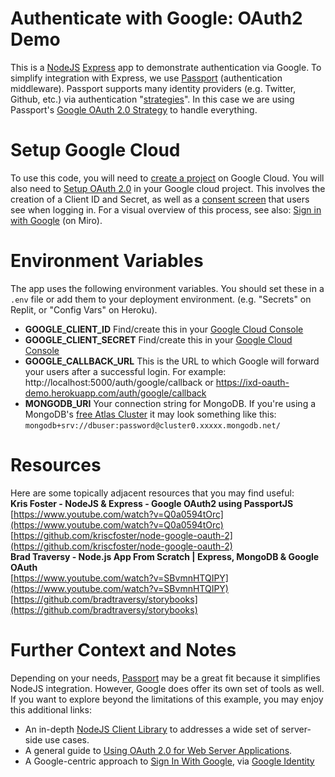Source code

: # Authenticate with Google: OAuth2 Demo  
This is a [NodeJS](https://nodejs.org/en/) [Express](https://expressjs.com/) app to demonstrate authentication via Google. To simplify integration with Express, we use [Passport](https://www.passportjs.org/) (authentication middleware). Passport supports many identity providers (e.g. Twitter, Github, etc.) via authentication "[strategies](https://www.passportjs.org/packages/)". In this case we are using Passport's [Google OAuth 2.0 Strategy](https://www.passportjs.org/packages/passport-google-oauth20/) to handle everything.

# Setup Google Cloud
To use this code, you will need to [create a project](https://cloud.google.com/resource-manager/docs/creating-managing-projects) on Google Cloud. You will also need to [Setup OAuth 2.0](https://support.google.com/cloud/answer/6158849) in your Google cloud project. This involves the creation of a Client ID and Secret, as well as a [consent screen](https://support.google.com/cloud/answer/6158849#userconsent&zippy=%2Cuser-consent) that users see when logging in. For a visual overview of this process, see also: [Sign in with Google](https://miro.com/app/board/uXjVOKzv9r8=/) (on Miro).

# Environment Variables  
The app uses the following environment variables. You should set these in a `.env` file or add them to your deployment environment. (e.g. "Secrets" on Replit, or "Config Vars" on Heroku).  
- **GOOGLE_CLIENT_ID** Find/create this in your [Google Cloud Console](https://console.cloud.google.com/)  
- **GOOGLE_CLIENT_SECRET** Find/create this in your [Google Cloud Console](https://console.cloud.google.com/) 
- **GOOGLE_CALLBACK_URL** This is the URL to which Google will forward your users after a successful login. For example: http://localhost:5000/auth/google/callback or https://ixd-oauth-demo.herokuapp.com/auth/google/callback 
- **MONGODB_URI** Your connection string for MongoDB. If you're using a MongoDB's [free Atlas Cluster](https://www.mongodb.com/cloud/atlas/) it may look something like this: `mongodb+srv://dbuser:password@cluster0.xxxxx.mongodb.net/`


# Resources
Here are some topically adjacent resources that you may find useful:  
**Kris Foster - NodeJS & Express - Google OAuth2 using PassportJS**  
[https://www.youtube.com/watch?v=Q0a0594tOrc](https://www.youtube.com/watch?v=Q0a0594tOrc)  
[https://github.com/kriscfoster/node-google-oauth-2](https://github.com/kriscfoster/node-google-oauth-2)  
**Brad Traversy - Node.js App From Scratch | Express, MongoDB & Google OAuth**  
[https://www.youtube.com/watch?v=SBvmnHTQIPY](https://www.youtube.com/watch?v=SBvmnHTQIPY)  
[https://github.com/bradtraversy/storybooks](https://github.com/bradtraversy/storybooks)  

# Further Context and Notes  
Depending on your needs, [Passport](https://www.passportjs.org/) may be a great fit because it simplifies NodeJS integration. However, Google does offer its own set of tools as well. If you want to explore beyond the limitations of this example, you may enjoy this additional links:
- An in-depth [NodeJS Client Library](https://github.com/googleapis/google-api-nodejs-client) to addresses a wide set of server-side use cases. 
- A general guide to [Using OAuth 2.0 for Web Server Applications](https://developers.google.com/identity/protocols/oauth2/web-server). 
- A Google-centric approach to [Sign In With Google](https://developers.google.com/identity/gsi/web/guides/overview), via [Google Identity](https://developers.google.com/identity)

■ ■ ■ ■

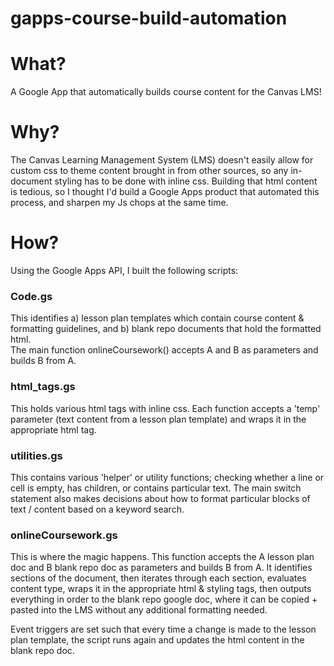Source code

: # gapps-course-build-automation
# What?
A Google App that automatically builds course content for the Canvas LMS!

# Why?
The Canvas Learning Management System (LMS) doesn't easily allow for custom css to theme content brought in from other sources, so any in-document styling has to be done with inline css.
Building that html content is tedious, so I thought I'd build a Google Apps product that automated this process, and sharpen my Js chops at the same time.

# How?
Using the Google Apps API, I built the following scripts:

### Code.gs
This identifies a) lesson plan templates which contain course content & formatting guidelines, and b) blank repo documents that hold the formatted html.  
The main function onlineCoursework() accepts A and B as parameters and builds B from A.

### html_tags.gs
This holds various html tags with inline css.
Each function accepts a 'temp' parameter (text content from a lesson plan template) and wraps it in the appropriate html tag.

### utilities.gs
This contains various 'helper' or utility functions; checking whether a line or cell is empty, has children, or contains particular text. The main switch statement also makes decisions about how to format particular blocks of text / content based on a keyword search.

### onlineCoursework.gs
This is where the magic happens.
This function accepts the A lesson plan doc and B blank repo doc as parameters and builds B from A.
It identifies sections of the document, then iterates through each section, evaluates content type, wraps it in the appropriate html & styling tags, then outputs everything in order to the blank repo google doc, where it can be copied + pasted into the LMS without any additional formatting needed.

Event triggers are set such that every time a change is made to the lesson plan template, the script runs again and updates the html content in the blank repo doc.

■ ■ ■ ■

## Task to carry out
Looking back over the data above, restate word for word the lines that begin at the line with "# Further Context and Notes" and end at the line with "- An in-depth", inclusive.

## Exercise solution
# Further Context and Notes  
Depending on your needs, [Passport](https://www.passportjs.org/) may be a great fit because it simplifies NodeJS integration. However, Google does offer its own set of tools as well. If you want to explore beyond the limitations of this example, you may enjoy this additional links:
- An in-depth [NodeJS Client Library](https://github.com/googleapis/google-api-nodejs-client) to addresses a wide set of server-side use cases. 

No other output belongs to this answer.